[Your goal] Images in the data are to be skipped, while every line is restated exactly as written.

── Records

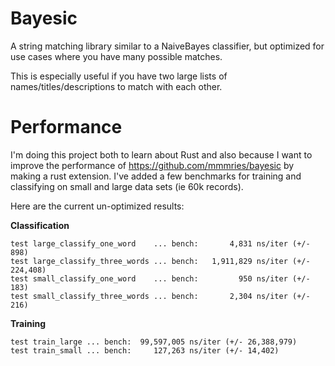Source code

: # Bayesic

A string matching library similar to a NaiveBayes classifier, but optimized for use cases where you have many possible matches.

This is especially useful if you have two large lists of names/titles/descriptions to match with each other.

# Performance

I'm doing this project both to learn about Rust and also because I want to improve the performance of https://github.com/mmmries/bayesic by making a rust extension.
I've added a few benchmarks for training and classifying on small and large data sets (ie 60k records).

Here are the current un-optimized results:

**Classification**

```
test large_classify_one_word    ... bench:       4,831 ns/iter (+/- 898)
test large_classify_three_words ... bench:   1,911,829 ns/iter (+/- 224,408)
test small_classify_one_word    ... bench:         950 ns/iter (+/- 183)
test small_classify_three_words ... bench:       2,304 ns/iter (+/- 216)
```

**Training**

```
test train_large ... bench:  99,597,005 ns/iter (+/- 26,388,979)
test train_small ... bench:     127,263 ns/iter (+/- 14,402)
```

────

[Answer area]
Source code

: # Bayesic

A string matching library similar to a NaiveBayes classifier, but optimized for use cases where you have many possible matches.

This is especially useful if you have two large lists of names/titles/descriptions to match with each other.

# Performance

I'm doing this project both to learn about Rust and also because I want to improve the performance of https://github.com/mmmries/bayesic by making a rust extension.
I've added a few benchmarks for training and classifying on small and large data sets (ie 60k records).

Here are the current un-optimized results:

**Classification**

```
test large_classify_one_word    ... bench:       4,831 ns/iter (+/- 898)
test large_classify_three_words ... bench:   1,911,829 ns/iter (+/- 224,408)
test small_classify_one_word    ... bench:         950 ns/iter (+/- 183)
test small_classify_three_words ... bench:       2,304 ns/iter (+/- 216)
```

**Training**

```
test train_large ... bench:  99,597,005 ns/iter (+/- 26,388,979)
test train_small ... bench:     127,263 ns/iter (+/- 14,402)
```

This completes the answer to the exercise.